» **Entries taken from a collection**
- - - -

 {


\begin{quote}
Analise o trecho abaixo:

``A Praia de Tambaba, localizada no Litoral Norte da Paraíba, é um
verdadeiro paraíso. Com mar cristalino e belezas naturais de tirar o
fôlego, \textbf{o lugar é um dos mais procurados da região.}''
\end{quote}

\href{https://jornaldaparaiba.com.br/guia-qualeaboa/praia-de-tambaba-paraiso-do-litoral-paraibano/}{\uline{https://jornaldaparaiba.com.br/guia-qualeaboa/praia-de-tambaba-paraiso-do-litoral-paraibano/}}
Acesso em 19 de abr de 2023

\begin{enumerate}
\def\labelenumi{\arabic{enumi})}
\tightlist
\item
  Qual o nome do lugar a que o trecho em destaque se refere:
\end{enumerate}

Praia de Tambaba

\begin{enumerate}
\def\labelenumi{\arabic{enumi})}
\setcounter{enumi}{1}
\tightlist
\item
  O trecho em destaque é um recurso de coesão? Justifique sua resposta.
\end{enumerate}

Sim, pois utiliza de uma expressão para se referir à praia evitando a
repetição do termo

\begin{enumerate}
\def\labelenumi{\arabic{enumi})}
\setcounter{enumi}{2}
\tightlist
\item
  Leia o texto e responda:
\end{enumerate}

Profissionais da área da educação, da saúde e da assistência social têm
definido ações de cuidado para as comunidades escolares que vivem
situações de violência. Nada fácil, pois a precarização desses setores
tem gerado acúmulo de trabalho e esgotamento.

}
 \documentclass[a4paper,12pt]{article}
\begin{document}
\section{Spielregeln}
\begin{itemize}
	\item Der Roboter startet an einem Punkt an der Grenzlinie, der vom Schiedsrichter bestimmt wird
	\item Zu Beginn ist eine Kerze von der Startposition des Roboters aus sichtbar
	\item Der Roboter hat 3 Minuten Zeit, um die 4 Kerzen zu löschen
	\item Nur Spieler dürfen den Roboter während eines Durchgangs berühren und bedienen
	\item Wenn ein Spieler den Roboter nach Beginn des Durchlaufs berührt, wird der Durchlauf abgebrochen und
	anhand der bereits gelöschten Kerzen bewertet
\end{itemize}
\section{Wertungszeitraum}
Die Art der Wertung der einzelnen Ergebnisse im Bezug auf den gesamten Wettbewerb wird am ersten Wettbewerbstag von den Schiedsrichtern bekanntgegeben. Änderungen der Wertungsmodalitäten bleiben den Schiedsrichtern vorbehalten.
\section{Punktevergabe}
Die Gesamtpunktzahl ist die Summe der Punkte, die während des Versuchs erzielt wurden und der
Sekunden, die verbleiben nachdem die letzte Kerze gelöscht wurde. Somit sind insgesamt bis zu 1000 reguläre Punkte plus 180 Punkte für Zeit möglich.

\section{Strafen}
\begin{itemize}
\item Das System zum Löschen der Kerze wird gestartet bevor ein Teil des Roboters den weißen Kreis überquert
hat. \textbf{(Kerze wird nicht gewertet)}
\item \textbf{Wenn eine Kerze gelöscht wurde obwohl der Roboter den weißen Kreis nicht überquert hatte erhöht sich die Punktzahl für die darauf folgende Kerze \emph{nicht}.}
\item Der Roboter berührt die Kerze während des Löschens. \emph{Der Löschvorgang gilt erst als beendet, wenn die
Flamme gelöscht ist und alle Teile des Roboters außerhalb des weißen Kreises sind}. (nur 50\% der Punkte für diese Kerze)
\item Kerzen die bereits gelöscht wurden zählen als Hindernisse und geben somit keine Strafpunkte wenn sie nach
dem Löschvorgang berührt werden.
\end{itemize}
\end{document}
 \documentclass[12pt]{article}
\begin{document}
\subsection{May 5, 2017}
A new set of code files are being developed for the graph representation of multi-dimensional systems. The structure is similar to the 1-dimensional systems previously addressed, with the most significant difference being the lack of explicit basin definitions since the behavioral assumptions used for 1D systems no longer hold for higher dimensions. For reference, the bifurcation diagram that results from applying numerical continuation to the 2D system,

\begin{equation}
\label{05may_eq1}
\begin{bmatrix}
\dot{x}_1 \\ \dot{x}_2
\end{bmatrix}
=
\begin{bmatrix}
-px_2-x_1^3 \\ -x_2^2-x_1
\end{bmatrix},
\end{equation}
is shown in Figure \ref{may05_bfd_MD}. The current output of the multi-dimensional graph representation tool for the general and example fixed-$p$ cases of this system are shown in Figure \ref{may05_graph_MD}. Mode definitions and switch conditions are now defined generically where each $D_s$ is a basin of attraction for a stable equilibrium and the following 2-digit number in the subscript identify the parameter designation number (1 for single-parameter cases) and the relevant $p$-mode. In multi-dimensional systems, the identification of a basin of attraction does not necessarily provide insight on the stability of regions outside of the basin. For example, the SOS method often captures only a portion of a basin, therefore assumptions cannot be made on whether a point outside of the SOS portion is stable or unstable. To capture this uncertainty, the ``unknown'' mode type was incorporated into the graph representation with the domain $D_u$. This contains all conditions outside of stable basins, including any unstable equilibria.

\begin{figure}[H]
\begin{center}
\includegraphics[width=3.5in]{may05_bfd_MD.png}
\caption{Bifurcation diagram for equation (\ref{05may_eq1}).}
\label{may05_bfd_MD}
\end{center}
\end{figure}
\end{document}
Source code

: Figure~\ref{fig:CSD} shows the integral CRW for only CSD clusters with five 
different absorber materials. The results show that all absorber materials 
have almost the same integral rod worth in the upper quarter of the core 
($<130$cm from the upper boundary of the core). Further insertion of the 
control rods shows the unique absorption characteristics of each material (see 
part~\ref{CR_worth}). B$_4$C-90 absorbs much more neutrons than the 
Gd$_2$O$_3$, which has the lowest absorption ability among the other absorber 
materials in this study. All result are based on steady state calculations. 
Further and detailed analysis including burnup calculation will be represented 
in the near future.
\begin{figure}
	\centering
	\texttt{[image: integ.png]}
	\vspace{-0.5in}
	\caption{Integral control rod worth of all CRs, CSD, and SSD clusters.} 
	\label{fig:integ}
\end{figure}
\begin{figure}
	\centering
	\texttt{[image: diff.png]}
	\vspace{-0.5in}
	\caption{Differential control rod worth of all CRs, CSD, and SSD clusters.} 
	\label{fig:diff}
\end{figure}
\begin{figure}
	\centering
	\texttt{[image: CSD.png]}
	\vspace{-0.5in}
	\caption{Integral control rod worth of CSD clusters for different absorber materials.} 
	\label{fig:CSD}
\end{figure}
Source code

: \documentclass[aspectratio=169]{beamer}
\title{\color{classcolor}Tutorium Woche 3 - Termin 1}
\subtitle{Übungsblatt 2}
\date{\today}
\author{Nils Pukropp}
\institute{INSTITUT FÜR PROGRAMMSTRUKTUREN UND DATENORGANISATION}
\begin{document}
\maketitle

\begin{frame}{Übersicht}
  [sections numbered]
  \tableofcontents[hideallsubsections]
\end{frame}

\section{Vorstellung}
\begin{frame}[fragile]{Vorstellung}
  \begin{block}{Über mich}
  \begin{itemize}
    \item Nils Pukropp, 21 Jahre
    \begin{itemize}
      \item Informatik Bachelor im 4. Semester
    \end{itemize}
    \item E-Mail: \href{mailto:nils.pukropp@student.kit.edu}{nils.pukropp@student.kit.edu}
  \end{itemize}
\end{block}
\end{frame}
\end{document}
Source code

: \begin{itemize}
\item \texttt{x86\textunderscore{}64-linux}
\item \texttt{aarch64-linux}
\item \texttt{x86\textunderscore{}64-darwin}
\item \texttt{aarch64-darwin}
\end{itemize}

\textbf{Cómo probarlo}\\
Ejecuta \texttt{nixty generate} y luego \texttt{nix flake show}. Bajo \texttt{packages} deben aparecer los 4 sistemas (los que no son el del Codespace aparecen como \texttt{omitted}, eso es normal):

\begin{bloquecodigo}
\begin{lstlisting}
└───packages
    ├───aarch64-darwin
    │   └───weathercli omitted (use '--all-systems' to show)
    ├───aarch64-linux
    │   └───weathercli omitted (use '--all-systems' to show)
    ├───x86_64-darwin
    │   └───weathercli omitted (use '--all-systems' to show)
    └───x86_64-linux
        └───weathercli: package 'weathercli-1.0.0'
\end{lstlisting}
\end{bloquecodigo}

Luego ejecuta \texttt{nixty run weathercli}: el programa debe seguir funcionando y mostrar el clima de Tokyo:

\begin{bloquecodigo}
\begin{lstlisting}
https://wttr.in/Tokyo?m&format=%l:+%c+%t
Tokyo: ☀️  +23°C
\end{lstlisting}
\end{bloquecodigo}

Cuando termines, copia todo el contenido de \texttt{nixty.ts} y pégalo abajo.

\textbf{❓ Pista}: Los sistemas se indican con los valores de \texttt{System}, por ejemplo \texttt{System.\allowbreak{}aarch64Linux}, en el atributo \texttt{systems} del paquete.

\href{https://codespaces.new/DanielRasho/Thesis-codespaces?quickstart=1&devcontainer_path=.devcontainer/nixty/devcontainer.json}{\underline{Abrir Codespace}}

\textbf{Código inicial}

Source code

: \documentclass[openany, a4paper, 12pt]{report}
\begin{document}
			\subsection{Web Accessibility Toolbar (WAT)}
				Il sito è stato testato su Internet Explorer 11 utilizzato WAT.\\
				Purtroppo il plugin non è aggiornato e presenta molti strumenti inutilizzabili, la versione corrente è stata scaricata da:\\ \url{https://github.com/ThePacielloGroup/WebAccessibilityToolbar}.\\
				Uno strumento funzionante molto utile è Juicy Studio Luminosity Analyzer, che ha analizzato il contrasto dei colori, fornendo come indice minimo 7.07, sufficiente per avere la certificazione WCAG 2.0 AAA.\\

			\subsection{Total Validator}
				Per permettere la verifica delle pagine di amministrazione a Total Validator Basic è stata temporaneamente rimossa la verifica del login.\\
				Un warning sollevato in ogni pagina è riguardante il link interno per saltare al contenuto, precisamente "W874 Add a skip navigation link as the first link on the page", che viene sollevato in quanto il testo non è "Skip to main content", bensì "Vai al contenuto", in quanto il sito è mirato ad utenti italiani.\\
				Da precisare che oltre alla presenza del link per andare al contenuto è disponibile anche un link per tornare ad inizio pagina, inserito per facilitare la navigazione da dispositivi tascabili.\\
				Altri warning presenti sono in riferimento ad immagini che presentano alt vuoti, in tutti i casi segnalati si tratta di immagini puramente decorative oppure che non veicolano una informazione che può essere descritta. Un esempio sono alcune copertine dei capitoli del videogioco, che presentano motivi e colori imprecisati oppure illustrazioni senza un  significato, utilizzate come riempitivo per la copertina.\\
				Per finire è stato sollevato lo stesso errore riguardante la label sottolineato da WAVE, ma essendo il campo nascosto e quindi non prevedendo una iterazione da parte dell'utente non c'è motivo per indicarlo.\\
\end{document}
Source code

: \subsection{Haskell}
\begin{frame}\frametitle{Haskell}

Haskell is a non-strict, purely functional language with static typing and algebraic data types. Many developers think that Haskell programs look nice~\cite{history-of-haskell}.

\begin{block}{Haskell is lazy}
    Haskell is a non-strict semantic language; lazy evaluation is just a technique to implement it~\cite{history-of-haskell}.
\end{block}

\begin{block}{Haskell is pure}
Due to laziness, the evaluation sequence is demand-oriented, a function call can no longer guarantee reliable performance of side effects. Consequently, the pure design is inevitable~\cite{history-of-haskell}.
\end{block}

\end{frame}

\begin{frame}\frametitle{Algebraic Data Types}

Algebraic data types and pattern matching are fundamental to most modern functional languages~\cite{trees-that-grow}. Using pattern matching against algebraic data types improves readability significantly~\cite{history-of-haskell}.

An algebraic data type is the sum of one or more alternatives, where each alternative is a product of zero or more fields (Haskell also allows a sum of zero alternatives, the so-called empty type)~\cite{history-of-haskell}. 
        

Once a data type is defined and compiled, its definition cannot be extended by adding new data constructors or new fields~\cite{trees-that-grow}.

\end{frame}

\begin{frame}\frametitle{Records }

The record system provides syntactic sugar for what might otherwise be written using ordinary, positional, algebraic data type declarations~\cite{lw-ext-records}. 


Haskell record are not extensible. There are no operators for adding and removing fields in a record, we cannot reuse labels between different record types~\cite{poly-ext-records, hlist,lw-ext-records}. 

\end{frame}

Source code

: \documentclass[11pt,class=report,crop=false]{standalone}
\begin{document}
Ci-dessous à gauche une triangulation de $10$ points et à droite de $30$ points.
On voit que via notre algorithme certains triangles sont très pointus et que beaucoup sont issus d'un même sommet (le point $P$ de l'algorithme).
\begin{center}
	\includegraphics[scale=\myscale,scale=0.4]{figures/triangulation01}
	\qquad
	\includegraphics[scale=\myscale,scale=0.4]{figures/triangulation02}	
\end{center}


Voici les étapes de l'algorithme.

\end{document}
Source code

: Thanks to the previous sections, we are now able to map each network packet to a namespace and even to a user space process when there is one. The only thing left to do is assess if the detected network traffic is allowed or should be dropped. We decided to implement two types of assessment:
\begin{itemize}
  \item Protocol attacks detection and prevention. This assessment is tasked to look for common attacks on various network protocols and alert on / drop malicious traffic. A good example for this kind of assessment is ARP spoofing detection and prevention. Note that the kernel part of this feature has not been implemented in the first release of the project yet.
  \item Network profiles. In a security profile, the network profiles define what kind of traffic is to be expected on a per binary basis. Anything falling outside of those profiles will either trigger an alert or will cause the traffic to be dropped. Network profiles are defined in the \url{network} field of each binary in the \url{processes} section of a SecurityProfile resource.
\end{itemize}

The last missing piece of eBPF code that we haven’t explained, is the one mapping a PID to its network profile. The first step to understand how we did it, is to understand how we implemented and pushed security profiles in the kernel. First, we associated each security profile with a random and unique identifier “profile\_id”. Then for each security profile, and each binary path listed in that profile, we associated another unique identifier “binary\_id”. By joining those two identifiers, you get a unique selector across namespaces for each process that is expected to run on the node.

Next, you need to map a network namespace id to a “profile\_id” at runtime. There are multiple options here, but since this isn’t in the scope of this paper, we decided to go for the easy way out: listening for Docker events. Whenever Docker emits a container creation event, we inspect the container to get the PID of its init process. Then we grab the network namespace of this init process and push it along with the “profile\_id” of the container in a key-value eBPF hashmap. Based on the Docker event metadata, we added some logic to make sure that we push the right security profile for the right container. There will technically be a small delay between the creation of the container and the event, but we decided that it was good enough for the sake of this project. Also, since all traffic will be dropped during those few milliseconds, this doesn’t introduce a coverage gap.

- - - -

» **EXERCISE**
I'd like the lines above from the one with "different absorber materials. The" up to and including the one with "control rods shows" copied exactly, with no other lines.

» **EXPECTED OUTPUT**
different absorber materials. The results show that all absorber materials 
have almost the same integral rod worth in the upper quarter of the core 
($<130$cm from the upper boundary of the core). Further insertion of the 
control rods shows the unique absorption characteristics of each material (see 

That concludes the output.